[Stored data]
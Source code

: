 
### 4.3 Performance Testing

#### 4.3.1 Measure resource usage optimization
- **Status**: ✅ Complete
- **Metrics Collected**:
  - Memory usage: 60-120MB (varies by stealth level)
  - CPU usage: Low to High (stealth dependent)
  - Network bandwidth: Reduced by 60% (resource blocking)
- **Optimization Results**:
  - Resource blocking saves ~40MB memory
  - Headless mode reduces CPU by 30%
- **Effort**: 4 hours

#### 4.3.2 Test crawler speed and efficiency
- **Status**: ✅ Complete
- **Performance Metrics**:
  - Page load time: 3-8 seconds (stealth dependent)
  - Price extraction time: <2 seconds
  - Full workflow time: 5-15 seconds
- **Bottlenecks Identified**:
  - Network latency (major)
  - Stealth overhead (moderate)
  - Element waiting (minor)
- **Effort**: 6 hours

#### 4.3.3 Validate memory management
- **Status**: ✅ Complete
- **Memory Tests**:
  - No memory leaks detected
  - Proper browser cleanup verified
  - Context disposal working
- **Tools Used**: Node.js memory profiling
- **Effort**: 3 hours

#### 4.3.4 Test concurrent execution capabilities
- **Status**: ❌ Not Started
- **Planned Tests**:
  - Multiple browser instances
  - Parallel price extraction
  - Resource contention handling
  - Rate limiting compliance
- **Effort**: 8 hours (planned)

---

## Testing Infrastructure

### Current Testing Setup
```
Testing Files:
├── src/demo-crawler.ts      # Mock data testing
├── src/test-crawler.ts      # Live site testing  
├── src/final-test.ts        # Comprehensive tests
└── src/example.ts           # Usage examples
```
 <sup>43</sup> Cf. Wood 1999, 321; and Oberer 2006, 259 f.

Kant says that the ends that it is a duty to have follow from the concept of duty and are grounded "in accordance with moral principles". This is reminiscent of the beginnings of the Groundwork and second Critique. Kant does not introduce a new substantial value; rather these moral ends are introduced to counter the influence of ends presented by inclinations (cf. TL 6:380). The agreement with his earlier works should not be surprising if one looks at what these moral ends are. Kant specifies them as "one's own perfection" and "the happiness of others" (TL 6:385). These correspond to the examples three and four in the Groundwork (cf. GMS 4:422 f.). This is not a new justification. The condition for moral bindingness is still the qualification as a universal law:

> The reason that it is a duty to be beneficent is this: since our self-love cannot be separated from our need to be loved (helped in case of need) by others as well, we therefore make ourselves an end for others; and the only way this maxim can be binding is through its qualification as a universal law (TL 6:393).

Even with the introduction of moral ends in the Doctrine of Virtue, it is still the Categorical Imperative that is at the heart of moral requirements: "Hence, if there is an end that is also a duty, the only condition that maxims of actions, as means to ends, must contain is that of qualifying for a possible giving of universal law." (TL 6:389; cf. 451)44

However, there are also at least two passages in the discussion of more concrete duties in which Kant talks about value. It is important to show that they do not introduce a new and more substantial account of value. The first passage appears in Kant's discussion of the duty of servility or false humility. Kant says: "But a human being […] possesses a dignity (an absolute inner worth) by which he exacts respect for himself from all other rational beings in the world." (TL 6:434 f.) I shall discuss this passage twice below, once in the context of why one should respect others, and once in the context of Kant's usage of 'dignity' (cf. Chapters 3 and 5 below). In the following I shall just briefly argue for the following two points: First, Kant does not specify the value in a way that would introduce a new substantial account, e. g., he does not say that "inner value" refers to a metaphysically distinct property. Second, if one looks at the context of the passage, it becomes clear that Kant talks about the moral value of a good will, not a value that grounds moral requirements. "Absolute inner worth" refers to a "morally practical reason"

*Directions for this task*
Only lines containing the word "seconds" should appear in the answer, and every such line from the records above must be there.

*Task solution*
  - Page load time: 3-8 seconds (stealth dependent)
  - Price extraction time: <2 seconds
  - Full workflow time: 5-15 seconds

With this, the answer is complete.